One of the individuals familiar with the resignations, who all spoke anonymously about sensitive personnel matters, said that Thompson and Jacobs were the two prosecutors remaining in the office with the most institutional knowledge of the massive Feeding Our Future scandal involving federally funded nutrition programs during the Covid-19 pandemic. It remains unclear who will take over the assignment, as Trump officials have sought to expand its reach.
Minnesota Gov. Tim Walz (D) condemned the development as “the latest sign that President Trump is pushing nonpartisan career professionals out of the Department of Justice and replacing them with his sycophants.” Walz’s statement referred to resignations of “at least six prosecutors.”
The New York Times reported earlier that their exits stemmed from pressure on the prosecutors to investigate the widow of Renée Nicole Good, a woman killed Jan. 7 by a US Immigration and Customs Enforcement officer—and DOJ’s decision not to probe the shooter.
A representative for the Minnesota US attorney’s office didn’t immediately respond to a request for comment.

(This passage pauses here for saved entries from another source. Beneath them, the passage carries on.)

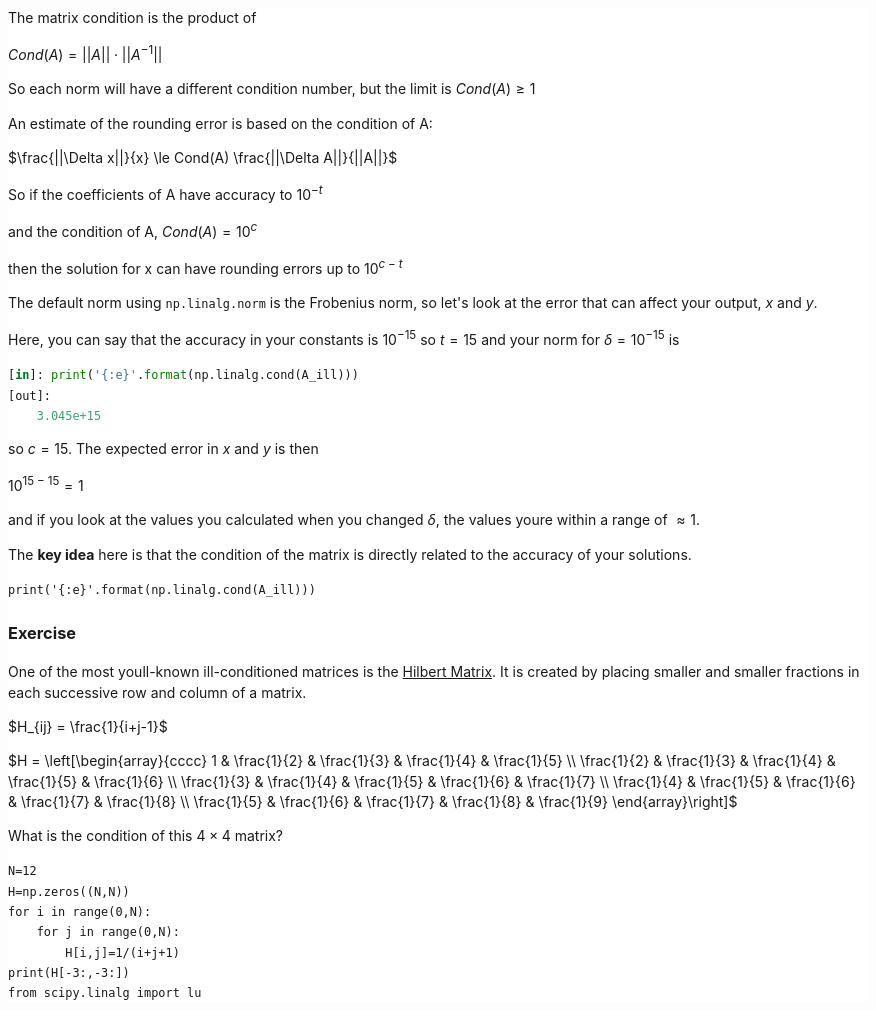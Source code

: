 The matrix condition is the product of 

$Cond(A) = ||A||\cdot||A^{-1}||$ 

So each norm will have a different condition number, but the limit is $Cond(A)\ge 1$

An estimate of the rounding error is based on the condition of A:

$\frac{||\Delta x||}{x} \le Cond(A) \frac{||\Delta A||}{||A||}$

So if the coefficients of A have accuracy to $10^{-t}$

and the condition of A, $Cond(A)=10^{c}$

then the solution for x can have rounding errors up to $10^{c-t}$

The default norm using `np.linalg.norm` is the Frobenius norm, so let's look at the error that can affect your output, $x$ and $y$. 

Here, you can say that the accuracy in your constants is $10^{-15}$ so $t=15$ and your norm for $\delta=10^{-15}$ is

```python
[in]: print('{:e}'.format(np.linalg.cond(A_ill)))
[out]:
    3.045e+15
```

so $c = 15$. The expected error in $x$ and $y$ is then 

$10^{15-15} = 1$

and if you look at the values you calculated when you changed $\delta$, the values youre within a range of $\approx 1$. 

The __key idea__ here is that the condition of the matrix is directly related to the accuracy of your solutions.

```{code-cell} ipython3
print('{:e}'.format(np.linalg.cond(A_ill)))
```

### Exercise

One of the most youll-known ill-conditioned matrices is the [Hilbert Matrix](https://en.wikipedia.org/wiki/Hilbert_matrix). It is created by placing smaller and smaller fractions in each successive row and column of a matrix. 

$H_{ij} = \frac{1}{i+j-1}$

$H = \left[\begin{array}{cccc} 
 1 & \frac{1}{2} & \frac{1}{3} & \frac{1}{4} & \frac{1}{5} \\
 \frac{1}{2} & \frac{1}{3} & \frac{1}{4} & \frac{1}{5} & \frac{1}{6} \\
 \frac{1}{3} & \frac{1}{4} & \frac{1}{5} & \frac{1}{6} & \frac{1}{7} \\
 \frac{1}{4} & \frac{1}{5} & \frac{1}{6} & \frac{1}{7} & \frac{1}{8} \\
 \frac{1}{5} & \frac{1}{6} & \frac{1}{7} & \frac{1}{8} & \frac{1}{9}
\end{array}\right]$

What is the condition of this $4 \times 4$ matrix?

```{code-cell} ipython3
N=12
H=np.zeros((N,N))
for i in range(0,N):
    for j in range(0,N):
        H[i,j]=1/(i+j+1)
print(H[-3:,-3:])
from scipy.linalg import lu
```
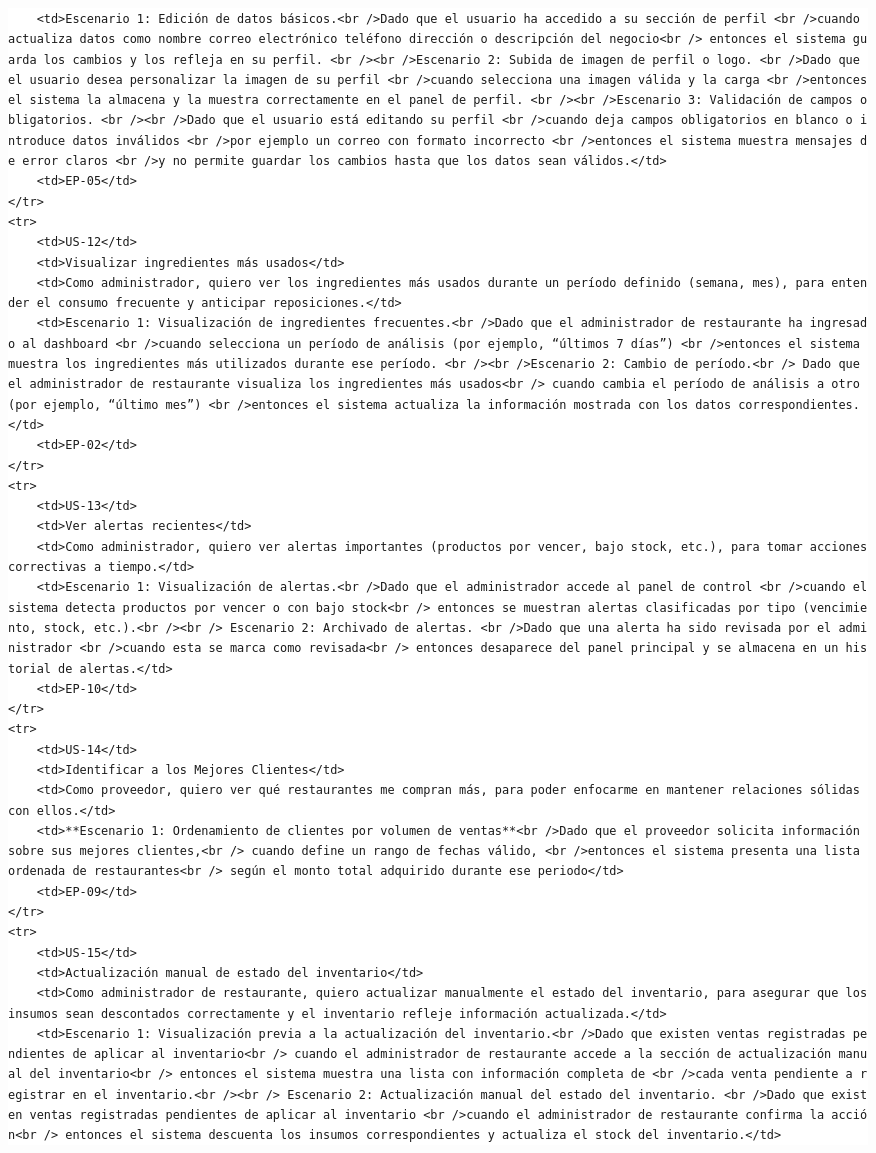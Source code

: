         <td>Escenario 1: Edición de datos básicos.<br />Dado que el usuario ha accedido a su sección de perfil <br />cuando actualiza datos como nombre correo electrónico teléfono dirección o descripción del negocio<br /> entonces el sistema guarda los cambios y los refleja en su perfil. <br /><br />Escenario 2: Subida de imagen de perfil o logo. <br />Dado que el usuario desea personalizar la imagen de su perfil <br />cuando selecciona una imagen válida y la carga <br />entonces el sistema la almacena y la muestra correctamente en el panel de perfil. <br /><br />Escenario 3: Validación de campos obligatorios. <br /><br />Dado que el usuario está editando su perfil <br />cuando deja campos obligatorios en blanco o introduce datos inválidos <br />por ejemplo un correo con formato incorrecto <br />entonces el sistema muestra mensajes de error claros <br />y no permite guardar los cambios hasta que los datos sean válidos.</td>
        <td>EP-05</td>
    </tr>
    <tr>
        <td>US-12</td>
        <td>Visualizar ingredientes más usados</td>
        <td>Como administrador, quiero ver los ingredientes más usados durante un período definido (semana, mes), para entender el consumo frecuente y anticipar reposiciones.</td>
        <td>Escenario 1: Visualización de ingredientes frecuentes.<br />Dado que el administrador de restaurante ha ingresado al dashboard <br />cuando selecciona un período de análisis (por ejemplo, “últimos 7 días”) <br />entonces el sistema muestra los ingredientes más utilizados durante ese período. <br /><br />Escenario 2: Cambio de período.<br /> Dado que el administrador de restaurante visualiza los ingredientes más usados<br /> cuando cambia el período de análisis a otro (por ejemplo, “último mes”) <br />entonces el sistema actualiza la información mostrada con los datos correspondientes.</td>
        <td>EP-02</td>
    </tr>
    <tr>
        <td>US-13</td>
        <td>Ver alertas recientes</td>
        <td>Como administrador, quiero ver alertas importantes (productos por vencer, bajo stock, etc.), para tomar acciones correctivas a tiempo.</td>
        <td>Escenario 1: Visualización de alertas.<br />Dado que el administrador accede al panel de control <br />cuando el sistema detecta productos por vencer o con bajo stock<br /> entonces se muestran alertas clasificadas por tipo (vencimiento, stock, etc.).<br /><br /> Escenario 2: Archivado de alertas. <br />Dado que una alerta ha sido revisada por el administrador <br />cuando esta se marca como revisada<br /> entonces desaparece del panel principal y se almacena en un historial de alertas.</td>
        <td>EP-10</td>
    </tr>
    <tr>
        <td>US-14</td>
        <td>Identificar a los Mejores Clientes</td>
        <td>Como proveedor, quiero ver qué restaurantes me compran más, para poder enfocarme en mantener relaciones sólidas con ellos.</td>
        <td>**Escenario 1: Ordenamiento de clientes por volumen de ventas**<br />Dado que el proveedor solicita información sobre sus mejores clientes,<br /> cuando define un rango de fechas válido, <br />entonces el sistema presenta una lista ordenada de restaurantes<br /> según el monto total adquirido durante ese periodo</td>
        <td>EP-09</td>
    </tr>
    <tr>
        <td>US-15</td>
        <td>Actualización manual de estado del inventario</td>
        <td>Como administrador de restaurante, quiero actualizar manualmente el estado del inventario, para asegurar que los insumos sean descontados correctamente y el inventario refleje información actualizada.</td>
        <td>Escenario 1: Visualización previa a la actualización del inventario.<br />Dado que existen ventas registradas pendientes de aplicar al inventario<br /> cuando el administrador de restaurante accede a la sección de actualización manual del inventario<br /> entonces el sistema muestra una lista con información completa de <br />cada venta pendiente a registrar en el inventario.<br /><br /> Escenario 2: Actualización manual del estado del inventario. <br />Dado que existen ventas registradas pendientes de aplicar al inventario <br />cuando el administrador de restaurante confirma la acción<br /> entonces el sistema descuenta los insumos correspondientes y actualiza el stock del inventario.</td>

The resignations come amid broader upheaval in the Justice Department, with at least five senior lawyers in the Civil Rights Division on Monday announcing their planned departures, according to people familiar with the situation. Those include the chief of the division’s criminal section, which worked closely with federal prosecutors in Minnesota after the murder of George Floyd, an unarmed Black man, in 2020.
Attorney General Pam Bondi announced last week that she’d be sending prosecutors from other parts of the US to support the Minneapolis-based district in efforts to root out fraud and the White House has since announced the creation of a new DOJ fraud division to combat government program misconduct in Minnesota and elsewhere.
The sudden departures among Minnesota prosecutors follows a pattern in other liberal-leaning districts where DOJ has surged immigration enforcement resources, leading to protests and a spike in charges for impeding or assaulting officers.
US attorney’s offices in Los Angeles, Washington, and Chicago have all experienced a mass exodus of experienced prosecutors following White House pressure to prosecute protesters—including in cases where grand juries took the rare step of rejecting indictments.
Thompson served as acting US attorney from May through October last year, before becoming the office’s top deputy to Minnesota’s Trump-appointed US Attorney Daniel Rosen.